He sido invitado pocas veces a festivales de poesía. En mi caso, aquí en Zacatecas, ciudad donde vivo, hay uno muy importante, internacional, donde casi son invitados pura gente pesada, de grandes logros y amplio currículo, lo que hace imposible que a un joven lo inviten así porque sí. Me gané mi lugar hace dos años, cuando me hice amigo del hermano —también escritor— del organizador —un personaje importantísimo en la poesía mexicana de antaño—; presenté una de sus novelas recientes. Lo más probable, ahora que lo visualizo de nuevo, fue que necesitaba la voz juvenil en una novela sobre la pérdida de la memoria y un periodista. La leí con gran placer, y a la vez con miedo. Porque no solo era leerla, disfrutarla, sino encontrar cosas interesantes de las cuales hablar en la presentación. Saqué mi cuaderno de notas y que el de arriba me ayudara.
Se llegó la fecha. Leí mi texto que, recuerdo, estaba dividido en varias partes, donde, en forma de anecdotario, hablaba sobre el personaje, el periodismo, la nota roja y el perder la memoria en aproximadamente cinco cuartillas. Una de las cosas que pasan en este tipo de lugares -podría decir que en la única librería importante en la ciudad, donde de juntan los grandes títulos y la alta sociedad- es que la gente ya de por sí es prejuiciosa. Cuando me levanté y senté en la mesa para leer, vi que varia gente me veía con impresión. Quizá no sabían que uno de los nombres en el cartel era un niño. De verdad sentí que los aplausos eran sinceros. Tenía pavor, pero al finalizar mi lectura me sentí bien. No tartamudeé —como suelo hacerlo—, sino todo lo contrario, leí como debía, ya que gente importante me estaba escuchando.

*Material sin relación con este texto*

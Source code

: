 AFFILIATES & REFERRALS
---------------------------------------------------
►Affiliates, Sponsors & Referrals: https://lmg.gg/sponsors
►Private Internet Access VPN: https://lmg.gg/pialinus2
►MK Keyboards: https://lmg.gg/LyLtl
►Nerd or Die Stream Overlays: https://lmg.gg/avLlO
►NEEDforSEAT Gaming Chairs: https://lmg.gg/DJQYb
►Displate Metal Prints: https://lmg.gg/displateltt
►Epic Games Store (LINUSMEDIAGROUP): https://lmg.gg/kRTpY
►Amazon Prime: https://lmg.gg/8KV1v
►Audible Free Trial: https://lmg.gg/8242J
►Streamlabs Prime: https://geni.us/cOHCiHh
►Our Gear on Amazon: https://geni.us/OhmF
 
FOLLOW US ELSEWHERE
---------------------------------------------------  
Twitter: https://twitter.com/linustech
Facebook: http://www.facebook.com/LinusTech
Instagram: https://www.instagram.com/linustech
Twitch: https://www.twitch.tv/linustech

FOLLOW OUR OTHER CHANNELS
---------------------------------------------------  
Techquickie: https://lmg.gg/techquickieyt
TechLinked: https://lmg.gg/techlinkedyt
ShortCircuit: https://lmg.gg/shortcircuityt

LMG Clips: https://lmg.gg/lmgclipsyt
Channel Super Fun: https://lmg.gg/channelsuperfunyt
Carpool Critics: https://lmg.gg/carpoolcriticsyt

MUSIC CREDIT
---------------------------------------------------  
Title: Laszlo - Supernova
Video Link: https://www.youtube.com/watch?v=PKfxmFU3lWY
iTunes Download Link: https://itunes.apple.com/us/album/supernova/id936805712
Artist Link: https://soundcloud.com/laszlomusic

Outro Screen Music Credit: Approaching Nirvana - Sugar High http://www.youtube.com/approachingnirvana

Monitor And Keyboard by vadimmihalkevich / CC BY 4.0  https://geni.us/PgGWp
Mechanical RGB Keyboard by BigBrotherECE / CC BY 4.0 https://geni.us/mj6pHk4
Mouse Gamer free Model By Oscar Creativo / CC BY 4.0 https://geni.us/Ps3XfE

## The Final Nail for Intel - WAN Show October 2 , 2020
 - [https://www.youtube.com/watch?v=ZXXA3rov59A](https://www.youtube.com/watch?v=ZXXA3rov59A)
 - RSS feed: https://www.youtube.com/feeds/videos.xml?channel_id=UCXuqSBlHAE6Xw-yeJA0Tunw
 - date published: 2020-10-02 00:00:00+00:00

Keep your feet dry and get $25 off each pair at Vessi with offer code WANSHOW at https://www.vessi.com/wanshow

Mi amigo, ya al finalizar me dijo que le pasara el texto, que si quería corregirle o aumentarle algo a su texto lo hiciera y de inmediato se lo mandara por correo. Así lo hice un par de días después. Y él me dijo:
—Mi hermano lo va a publicar —olvidé comentar que también ese personaje es editor de dos publicaciones locales y nacionales donde es muy difícil publicar.
El espacio en publicaciones locales está reservado para los escritores con renombre o amigos del círculo. No me di cuenta, sino hasta después, que haber sido invitado a presentar la novela de mi amigo me habría una puerta con esa gente, me daban una única oportunidad y no la desaproveché.
Así fue que, tras saberse de mí que escribía poesía y era un lector voraz de la misma, el hermano de mi amigo me llamó para invitarme a ese festival tan importante en mi ciudad no como invitado poeta; esa vez estaría presentando a una poeta, ella leería parte de su obra en un espacio reducido de tiempo y yo, al principio, hablaría un poco de ella y sus libros. Por supuesto acepté la invitación. Me llegaron los libros y manos a la obra. Quizá, pensé, en serio les gustó mi lectura meses antes.
Entre los muchos invitados de diferentes lugares del país y del mundo, leí. En las sillas estaba Coral Bracho, poeta que admiraba desde mis primeras lecturas y que sabía estaba ahí, ya que estaba en el programa. Me llevé uno de sus libros y, al finalizar, le pedí una dedicatoria. Aceptó con cierto tono de alegría, al saber que un joven se lo pedía.
Ya en estos días a los jóvenes no les interesan los libros.
Sonreí.
—Oye, te pareces tanto a José Emilio.
Me puse colorado. No sabía a quién se refería, si a un amigo, una pareja antigua o presente.
Al salir del lugar de la lectura seguía una pequeña caminata —entre el frío de la ciudad— hacia la cena. Me fui hablando con ella, me tomé una foto. Me contó que ella de niña había vivido en la ciudad pero que no recordaba ya mucho. Seguía pensando en lo que me había dicho. “Te pareces tanto a José Emilio”. Tuve esas palabras hasta que llegamos a cenar. Ya ahí busqué su silla y le dije las últimas palabras de la noche:
—¿A poco usted conoció a José Emilio Pacheco?
—Sí, éramos muy amigos. Te pareces tanto a él.
Bracho vio en mí, físicamente, a su amigo cuando tenía mi misma edad. Más que un halago, me dio miedo que en mi persona encontrara el fantasma de José Emilio Pacheco.